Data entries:
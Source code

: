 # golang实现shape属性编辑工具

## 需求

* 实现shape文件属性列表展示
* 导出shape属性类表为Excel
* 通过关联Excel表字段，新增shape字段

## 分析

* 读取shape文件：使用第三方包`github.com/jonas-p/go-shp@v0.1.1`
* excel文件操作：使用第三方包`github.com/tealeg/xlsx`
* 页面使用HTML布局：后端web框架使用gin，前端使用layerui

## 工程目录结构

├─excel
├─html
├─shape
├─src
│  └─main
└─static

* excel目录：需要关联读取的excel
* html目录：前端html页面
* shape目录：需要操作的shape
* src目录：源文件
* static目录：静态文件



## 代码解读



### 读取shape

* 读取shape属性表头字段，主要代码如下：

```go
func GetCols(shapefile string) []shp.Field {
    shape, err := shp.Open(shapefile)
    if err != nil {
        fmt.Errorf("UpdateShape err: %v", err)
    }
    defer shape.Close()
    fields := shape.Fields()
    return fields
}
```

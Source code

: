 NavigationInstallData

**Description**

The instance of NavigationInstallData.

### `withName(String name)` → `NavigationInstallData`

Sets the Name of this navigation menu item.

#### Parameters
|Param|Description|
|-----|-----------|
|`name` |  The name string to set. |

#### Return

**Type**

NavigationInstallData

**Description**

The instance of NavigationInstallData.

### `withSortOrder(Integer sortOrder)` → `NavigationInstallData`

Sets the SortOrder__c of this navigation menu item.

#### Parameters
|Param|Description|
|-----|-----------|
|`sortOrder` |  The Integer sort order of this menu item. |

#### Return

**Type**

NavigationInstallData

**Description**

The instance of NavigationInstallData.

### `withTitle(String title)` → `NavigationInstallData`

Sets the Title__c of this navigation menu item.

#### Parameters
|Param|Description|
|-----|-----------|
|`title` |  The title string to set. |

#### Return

* **Task to complete**: Your answer must be an exact copy of every record.

* **Expected output**:
Source code

: # golang实现shape属性编辑工具

## 需求

* 实现shape文件属性列表展示
* 导出shape属性类表为Excel
* 通过关联Excel表字段，新增shape字段

## 分析

* 读取shape文件：使用第三方包`github.com/jonas-p/go-shp@v0.1.1`
* excel文件操作：使用第三方包`github.com/tealeg/xlsx`
* 页面使用HTML布局：后端web框架使用gin，前端使用layerui

## 工程目录结构

├─excel
├─html
├─shape
├─src
│  └─main
└─static

* excel目录：需要关联读取的excel
* html目录：前端html页面
* shape目录：需要操作的shape
* src目录：源文件
* static目录：静态文件



## 代码解读



### 读取shape

* 读取shape属性表头字段，主要代码如下：

```go
func GetCols(shapefile string) []shp.Field {
    shape, err := shp.Open(shapefile)
    if err != nil {
        fmt.Errorf("UpdateShape err: %v", err)
    }
    defer shape.Close()
    fields := shape.Fields()
    return fields
}
```

Source code

: NavigationInstallData

**Description**

The instance of NavigationInstallData.

### `withName(String name)` → `NavigationInstallData`

Sets the Name of this navigation menu item.

#### Parameters
|Param|Description|
|-----|-----------|
|`name` |  The name string to set. |

#### Return

**Type**

NavigationInstallData

**Description**

The instance of NavigationInstallData.

### `withSortOrder(Integer sortOrder)` → `NavigationInstallData`

Sets the SortOrder__c of this navigation menu item.

#### Parameters
|Param|Description|
|-----|-----------|
|`sortOrder` |  The Integer sort order of this menu item. |

#### Return

**Type**

NavigationInstallData

**Description**

The instance of NavigationInstallData.

### `withTitle(String title)` → `NavigationInstallData`

Sets the Title__c of this navigation menu item.

#### Parameters
|Param|Description|
|-----|-----------|
|`title` |  The title string to set. |

#### Return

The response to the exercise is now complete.